ACTIVITY ▸ List each line of the data that holds the word "jako".

=== DATA FOR REVIEW ===

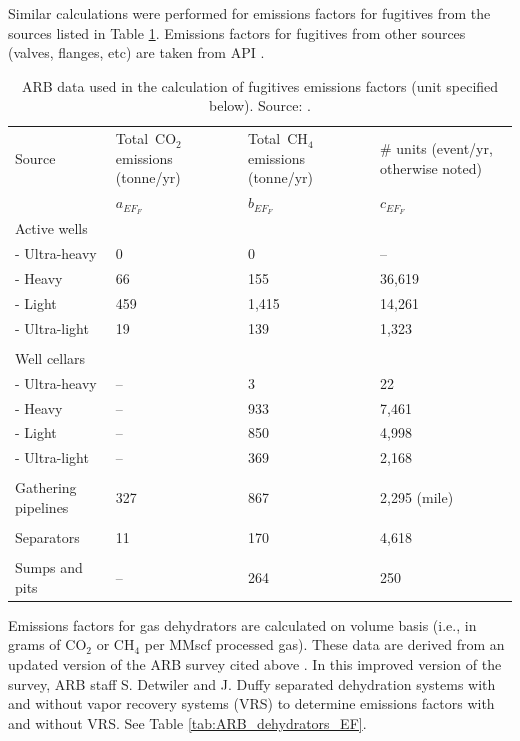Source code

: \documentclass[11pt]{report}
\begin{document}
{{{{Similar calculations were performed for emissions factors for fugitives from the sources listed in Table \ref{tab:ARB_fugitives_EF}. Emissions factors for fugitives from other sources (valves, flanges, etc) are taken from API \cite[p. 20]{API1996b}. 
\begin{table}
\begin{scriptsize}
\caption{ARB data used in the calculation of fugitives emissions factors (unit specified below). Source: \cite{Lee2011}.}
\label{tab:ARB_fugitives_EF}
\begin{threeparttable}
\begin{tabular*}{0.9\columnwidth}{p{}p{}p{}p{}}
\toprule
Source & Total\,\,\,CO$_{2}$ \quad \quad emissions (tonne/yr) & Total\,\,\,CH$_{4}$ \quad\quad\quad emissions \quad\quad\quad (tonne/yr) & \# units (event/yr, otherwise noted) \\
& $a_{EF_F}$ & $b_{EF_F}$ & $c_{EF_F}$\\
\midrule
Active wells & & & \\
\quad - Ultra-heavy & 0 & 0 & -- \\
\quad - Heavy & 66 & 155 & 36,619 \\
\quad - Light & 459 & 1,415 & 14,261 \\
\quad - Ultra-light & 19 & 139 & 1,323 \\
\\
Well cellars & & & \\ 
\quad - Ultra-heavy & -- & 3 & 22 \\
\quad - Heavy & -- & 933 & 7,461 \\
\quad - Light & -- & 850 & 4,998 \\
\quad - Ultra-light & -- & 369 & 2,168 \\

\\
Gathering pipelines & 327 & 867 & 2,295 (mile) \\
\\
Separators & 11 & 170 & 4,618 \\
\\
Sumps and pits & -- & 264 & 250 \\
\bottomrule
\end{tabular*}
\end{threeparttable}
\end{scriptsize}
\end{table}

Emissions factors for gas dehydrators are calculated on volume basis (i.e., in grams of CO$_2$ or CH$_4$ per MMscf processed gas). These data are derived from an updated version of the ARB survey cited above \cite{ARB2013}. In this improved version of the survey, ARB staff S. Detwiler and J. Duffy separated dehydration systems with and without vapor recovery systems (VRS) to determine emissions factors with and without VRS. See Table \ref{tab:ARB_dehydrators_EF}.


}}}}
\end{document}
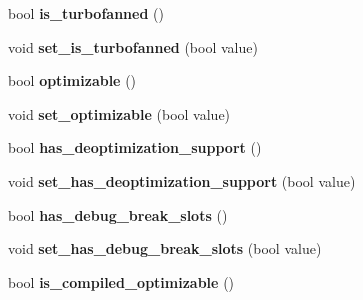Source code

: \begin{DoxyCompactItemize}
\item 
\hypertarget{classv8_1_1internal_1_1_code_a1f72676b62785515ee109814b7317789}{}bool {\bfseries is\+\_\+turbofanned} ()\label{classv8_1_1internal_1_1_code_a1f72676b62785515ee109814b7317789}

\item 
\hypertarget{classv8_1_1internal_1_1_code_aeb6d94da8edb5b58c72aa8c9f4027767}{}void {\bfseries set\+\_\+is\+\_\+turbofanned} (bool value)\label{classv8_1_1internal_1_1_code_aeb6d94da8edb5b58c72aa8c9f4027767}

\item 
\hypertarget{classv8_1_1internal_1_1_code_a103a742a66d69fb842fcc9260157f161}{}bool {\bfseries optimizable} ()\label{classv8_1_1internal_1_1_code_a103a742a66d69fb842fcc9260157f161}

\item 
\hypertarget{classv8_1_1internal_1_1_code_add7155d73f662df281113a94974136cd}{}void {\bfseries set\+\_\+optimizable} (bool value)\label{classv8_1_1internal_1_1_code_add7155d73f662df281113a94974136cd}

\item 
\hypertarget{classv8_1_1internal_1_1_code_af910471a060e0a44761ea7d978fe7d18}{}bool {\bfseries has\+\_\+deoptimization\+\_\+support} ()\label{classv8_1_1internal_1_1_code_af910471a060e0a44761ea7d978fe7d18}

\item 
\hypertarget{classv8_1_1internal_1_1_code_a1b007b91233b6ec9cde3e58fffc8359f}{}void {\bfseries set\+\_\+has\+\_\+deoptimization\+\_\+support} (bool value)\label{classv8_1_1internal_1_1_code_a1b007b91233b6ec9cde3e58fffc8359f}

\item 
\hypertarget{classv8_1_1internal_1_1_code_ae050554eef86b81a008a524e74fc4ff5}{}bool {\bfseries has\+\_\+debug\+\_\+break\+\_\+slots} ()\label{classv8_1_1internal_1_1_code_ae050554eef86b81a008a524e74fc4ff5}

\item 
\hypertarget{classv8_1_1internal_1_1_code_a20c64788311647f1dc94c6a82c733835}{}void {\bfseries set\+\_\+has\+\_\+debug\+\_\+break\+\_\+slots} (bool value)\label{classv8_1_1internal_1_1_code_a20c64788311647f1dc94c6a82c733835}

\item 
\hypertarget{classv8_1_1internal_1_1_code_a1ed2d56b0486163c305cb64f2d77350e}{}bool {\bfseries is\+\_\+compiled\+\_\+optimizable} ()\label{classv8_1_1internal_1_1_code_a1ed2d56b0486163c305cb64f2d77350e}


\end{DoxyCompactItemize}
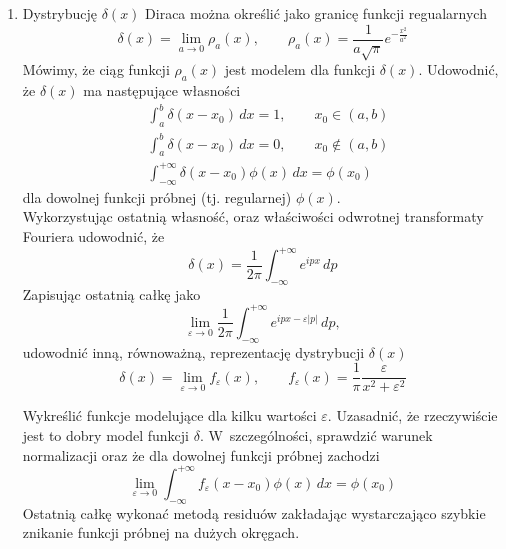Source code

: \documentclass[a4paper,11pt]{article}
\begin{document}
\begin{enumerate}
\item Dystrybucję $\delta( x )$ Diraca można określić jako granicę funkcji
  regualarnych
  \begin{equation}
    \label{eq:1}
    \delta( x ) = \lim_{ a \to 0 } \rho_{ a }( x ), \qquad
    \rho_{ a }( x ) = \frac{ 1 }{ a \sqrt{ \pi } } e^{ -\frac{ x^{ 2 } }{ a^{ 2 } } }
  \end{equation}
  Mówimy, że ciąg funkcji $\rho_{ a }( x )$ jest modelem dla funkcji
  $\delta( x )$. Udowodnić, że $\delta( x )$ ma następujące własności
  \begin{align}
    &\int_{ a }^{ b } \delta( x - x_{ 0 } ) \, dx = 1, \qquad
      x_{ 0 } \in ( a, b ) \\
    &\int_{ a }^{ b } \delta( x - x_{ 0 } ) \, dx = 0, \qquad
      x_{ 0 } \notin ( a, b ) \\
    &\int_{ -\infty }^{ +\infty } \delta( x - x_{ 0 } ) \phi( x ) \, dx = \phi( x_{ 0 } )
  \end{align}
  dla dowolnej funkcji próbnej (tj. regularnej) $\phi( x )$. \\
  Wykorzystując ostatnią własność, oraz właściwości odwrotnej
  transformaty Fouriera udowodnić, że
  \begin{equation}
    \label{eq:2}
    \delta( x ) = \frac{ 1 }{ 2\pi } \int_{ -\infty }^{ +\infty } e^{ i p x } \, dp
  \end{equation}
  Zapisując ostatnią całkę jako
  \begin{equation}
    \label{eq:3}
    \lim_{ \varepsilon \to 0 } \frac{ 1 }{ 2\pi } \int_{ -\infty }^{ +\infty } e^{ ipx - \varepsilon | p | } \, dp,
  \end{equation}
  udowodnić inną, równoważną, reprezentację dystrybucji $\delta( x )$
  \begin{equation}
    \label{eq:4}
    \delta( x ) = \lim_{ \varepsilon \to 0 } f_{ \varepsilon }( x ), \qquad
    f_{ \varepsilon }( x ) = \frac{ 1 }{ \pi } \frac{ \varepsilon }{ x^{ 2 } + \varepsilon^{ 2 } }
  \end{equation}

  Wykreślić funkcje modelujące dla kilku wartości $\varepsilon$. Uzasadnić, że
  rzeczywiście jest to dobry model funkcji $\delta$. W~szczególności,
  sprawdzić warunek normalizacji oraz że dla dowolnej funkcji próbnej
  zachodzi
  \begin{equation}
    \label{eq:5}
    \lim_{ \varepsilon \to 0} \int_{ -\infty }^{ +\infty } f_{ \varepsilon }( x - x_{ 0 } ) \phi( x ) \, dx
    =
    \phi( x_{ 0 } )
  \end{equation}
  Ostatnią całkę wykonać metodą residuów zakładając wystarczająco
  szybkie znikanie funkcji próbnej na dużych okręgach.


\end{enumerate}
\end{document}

===

RESULT BELOW ▸
\item Dystrybucję $\delta( x )$ Diraca można określić jako granicę funkcji
  Zapisując ostatnią całkę jako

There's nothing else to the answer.